Insights

European Money Market Fund (MMF) Reform Update

The European Standards Market Authority and the European Systemic Risk Board published recommendations on EU money market fund reform in Q1 of this year. We don’t foresee any substantial changes for investors till 2024, however there are a number of key elements that investors should start thinking about. Here we explore the proposed changes and what these mean for cash investors.



In Q1 of this year, the European Standards Market Authority (ESMA) and the European Systemic Risk Board (ESRB) published recommendations on EU money market fund (MMF) reform. The European Commission is reviewing the input received on these recommendations and is preparing a legislative proposal (expected in Q3) for a formal review of EU money market fund regulations (MMFR). This proposal will trigger a round of legislative discussions and positioning; a final agreement would not be expected before Q1 2024. Any such agreement would likely also include an implementation period.

This all means that, for State Street Global Advisors’ MMF investors, there will be no substantial changes for at least two years. However, there are a number of issues that investors should begin thinking about.

Most significantly, the changes as recommended by ESMA and the ESRB would lead to the loss of stable net asset value (NAV) for the existing low volatility NAV (LVNAV) funds — i.e., the ability to price money market funds at $1.00, £1.00 or €1.00 — which would introduce price volatility into the MMF space. The recommended abolition of amortised cost accounting for the majority of assets and the abolition of the ability to round to two decimal points would both contribute to price volatility. Thus, the current LVNAV fund structure would cease to exist — it would become a variable NAV (VNAV) fund structure. Post-implementation, differing VNAV MMFs will likely be offered as a result, featuring different risk profiles, e.g.:

  • A new short-term VNAV fund structure (evolved from the legacy LVNAV fund structure) will be created, though investors will likely need to make system enhancements and changes to internal reporting due to the loss of the $1/£1/€1 pricing mechanism. This type of fund will continue to have high liquidity levels, though it is unclear if a short-term VNAV will be classified as a cash/cash equivalent (this is a key point that the MMF industry will lobby for). We would encourage all investors to have an initial conversation with their accounting partners to seek clarity on this issue.
  • Public debt MMFs might also be a consideration for investors. But little choice of sizeable funds in USD, and no availability in EUR and GBP, may limit availability.
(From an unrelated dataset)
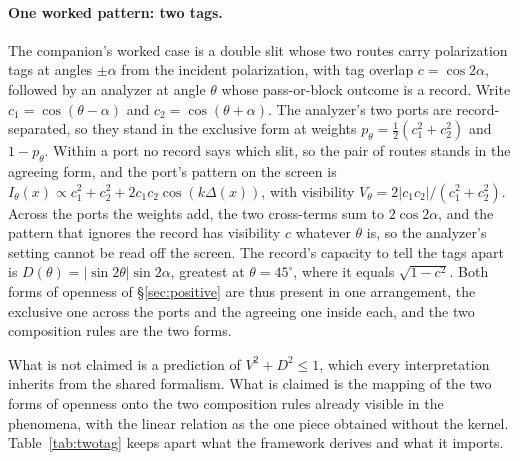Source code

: \paragraph{One worked pattern: two tags.} The companion's worked case is a double slit whose two routes carry polarization tags at angles $\pm\alpha$ from the incident polarization, with tag overlap $c = \cos 2\alpha$, followed by an analyzer at angle $\theta$ whose pass-or-block outcome is a record. Write $c_1 = \cos(\theta - \alpha)$ and $c_2 = \cos(\theta + \alpha)$. The analyzer's two ports are record-separated, so they stand in the exclusive form at weights $p_\theta = \tfrac12(c_1^2 + c_2^2)$ and $1 - p_\theta$. Within a port no record says which slit, so the pair of routes stands in the agreeing form, and the port's pattern on the screen is $I_\theta(x) \propto c_1^2 + c_2^2 + 2 c_1 c_2 \cos(k\Delta(x))$, with visibility $V_\theta = 2|c_1 c_2|/(c_1^2 + c_2^2)$. Across the ports the weights add, the two cross-terms sum to $2\cos 2\alpha$, and the pattern that ignores the record has visibility $c$ whatever $\theta$ is, so the analyzer's setting cannot be read off the screen. The record's capacity to tell the tags apart is $D(\theta) = |\sin 2\theta| \sin 2\alpha$, greatest at $\theta = 45^\circ$, where it equals $\sqrt{1 - c^2}$. Both forms of openness of \S\ref{sec:positive} are thus present in one arrangement, the exclusive one across the ports and the agreeing one inside each, and the two composition rules are the two forms.

What is not claimed is a prediction of $V^2 + D^2 \le 1$, which every interpretation inherits from the shared formalism. What is claimed is the mapping of the two forms of openness onto the two composition rules already visible in the phenomena, with the linear relation as the one piece obtained without the kernel. Table~\ref{tab:twotag} keeps apart what the framework derives and what it imports.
In sum, we think that most European MMF investors will need to begin to get comfortable with the new short-term VNAV structure and its accounting, pricing, and reporting implications. On a positive note, the ESMA/ESRB proposal removes the cliff-edge effect we saw play out in 2020 between liquidity levels and fees/gates, which is advantageous for investors and market liquidity. Also, managers will likely be offered a larger choice of liquidity management tools and buffers to use during times of market stress.